Elizabeth Blackwell is known as the first female physician in the United States, earning her medical degree in 1849. While applying to medical school in the United States, she was turned away from every school and instead encouraged to
apply in Paris or to disguise herself as a man in order to be accepted.

She is quoted as saying:   As to the opinion of people, I don't care one straw personally; though I take so much pains, as a matter of policy, to propitiate it, and shall always strive to do so; for I see continually how the highest good is eclipsed by the violent or disagreeable forms which contain it.

Dr. Blackwell was finally accepted into Geneva Medical College, currently known as State University of New York Upstate Medical University, located in Syracuse, New York. However, given her “unique case,” it was put to the all-male student body to elect whether or not she may attend and if there was one vote against her, she would not be permitted to matriculate. All 150 male students agreed she should attend. Dr. Blackwell continued to face sexism in her work for the rest of her life, with many hospitals refusing to recognize her despite her degree. She eventually founded the London School of Medicine for Women, and continued efforts to promote medical education for women.  

Rebecca Lee Crumpler

Rebecca Lee Crumpler (1831 - 1895)

Rebecca Lee Crumpler was the first African-American woman to earn her medical degree in the United States. She began her medical career as a nurse, and in 1860 she was accepted into the New England Female Medical College. That same year, women only made up 0.5% of all US physicians. Furthermore, over the next 60 years, there would only be 65 African-American female physicians.

Dr. Crumpler faced much adversity in the form of racism and sexism from her community and colleagues. Despite this, she became an advocate and an author, in addition to working as a physician. Dr. Crumpler worked with a federal agency that helped more than 4 million slaves transition out of slavery after the Civil War. Additionally, her books focused on addressing ailments affecting children, youth and women. Dr. Crumpler dedicated her work “to mothers, nurses, and all who may desire to mitigate the afflictions of the human race.”

Virginia Apgar

Virginia Apgar (1909-1974) 

Does the name Virginia Apgar sound familiar? It should! Dr. Apgar graduated from the College of Physicians and Surgeons at Columbia University in 1933. She was discouraged from pursuing surgery by a mentor, and instead went into anesthesiology and became the first director of Columbia-Presbyterian Hospital’s new division of anesthesia in 1938. Dr. Apgar went on to further study the effects of anesthesia, labor and delivery on a newborn’s health. At the time, there was very little guidance for physicians on how to screen and provide intervention for the newborn which led to preventable loss of life. Dr. Apgar developed her well-known checklist (APGAR) to assess newborn health which is still in daily use by physicians over 80 years later.

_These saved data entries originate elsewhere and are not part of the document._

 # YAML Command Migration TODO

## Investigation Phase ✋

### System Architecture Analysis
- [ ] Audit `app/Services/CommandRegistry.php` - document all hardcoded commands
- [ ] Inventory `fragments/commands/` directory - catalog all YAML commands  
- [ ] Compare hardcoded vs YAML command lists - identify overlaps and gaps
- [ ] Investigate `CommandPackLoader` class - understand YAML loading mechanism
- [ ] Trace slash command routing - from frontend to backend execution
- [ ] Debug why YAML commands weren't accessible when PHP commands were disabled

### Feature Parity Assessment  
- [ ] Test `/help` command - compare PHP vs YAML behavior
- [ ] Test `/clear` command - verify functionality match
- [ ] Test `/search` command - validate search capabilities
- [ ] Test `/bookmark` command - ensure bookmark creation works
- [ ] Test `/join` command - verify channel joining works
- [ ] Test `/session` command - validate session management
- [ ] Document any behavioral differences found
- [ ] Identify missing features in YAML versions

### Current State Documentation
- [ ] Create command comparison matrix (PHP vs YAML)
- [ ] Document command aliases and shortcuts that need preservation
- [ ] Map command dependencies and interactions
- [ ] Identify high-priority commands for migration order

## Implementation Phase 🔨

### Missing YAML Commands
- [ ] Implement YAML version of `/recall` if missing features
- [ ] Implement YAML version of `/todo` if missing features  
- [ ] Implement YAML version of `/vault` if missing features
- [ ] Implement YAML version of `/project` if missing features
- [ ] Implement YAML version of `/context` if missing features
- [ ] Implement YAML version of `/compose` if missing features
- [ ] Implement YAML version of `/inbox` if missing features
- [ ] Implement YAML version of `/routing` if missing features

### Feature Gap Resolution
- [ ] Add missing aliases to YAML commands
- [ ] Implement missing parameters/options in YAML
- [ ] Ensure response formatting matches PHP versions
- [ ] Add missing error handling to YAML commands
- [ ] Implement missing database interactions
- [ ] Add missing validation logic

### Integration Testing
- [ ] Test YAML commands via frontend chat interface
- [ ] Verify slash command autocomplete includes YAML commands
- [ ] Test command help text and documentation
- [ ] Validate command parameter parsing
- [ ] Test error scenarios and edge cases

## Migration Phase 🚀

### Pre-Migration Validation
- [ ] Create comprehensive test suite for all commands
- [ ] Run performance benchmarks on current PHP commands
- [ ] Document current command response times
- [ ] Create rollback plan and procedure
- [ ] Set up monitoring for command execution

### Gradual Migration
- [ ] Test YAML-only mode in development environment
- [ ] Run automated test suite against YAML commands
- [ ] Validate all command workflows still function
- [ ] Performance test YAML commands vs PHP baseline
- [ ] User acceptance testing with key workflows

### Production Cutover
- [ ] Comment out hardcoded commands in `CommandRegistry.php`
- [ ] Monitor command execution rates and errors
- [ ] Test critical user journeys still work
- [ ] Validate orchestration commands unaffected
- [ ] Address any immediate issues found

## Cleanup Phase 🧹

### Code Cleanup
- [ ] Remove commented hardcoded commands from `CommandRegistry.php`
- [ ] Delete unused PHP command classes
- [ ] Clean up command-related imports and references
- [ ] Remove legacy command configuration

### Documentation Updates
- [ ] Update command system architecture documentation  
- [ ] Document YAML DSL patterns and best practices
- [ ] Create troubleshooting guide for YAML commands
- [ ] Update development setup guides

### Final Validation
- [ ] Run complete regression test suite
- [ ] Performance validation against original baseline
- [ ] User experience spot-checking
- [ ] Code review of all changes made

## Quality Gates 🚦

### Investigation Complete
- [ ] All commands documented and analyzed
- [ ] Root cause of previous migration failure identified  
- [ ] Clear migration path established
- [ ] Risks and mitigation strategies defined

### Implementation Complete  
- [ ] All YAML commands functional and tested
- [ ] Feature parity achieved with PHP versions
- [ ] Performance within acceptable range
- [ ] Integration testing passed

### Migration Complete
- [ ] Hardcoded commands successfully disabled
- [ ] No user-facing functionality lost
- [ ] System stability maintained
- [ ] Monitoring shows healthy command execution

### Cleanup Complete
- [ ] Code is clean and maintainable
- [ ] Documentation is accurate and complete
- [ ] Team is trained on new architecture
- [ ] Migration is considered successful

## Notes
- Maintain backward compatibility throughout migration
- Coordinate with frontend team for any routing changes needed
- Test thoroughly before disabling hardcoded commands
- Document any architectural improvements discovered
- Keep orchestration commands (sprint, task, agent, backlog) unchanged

Changing the face of newborn medical care was not enough, so Dr. Apgar began a second career at 50 years old pursuing a master’s in public health and becoming the Vice President of Medical Affairs for the March of Dimes. She was credited by former US Surgeon General Julius Richmond as having “done more to improve the health of mothers, babies and unborn infants than anyone else in the 20th century.”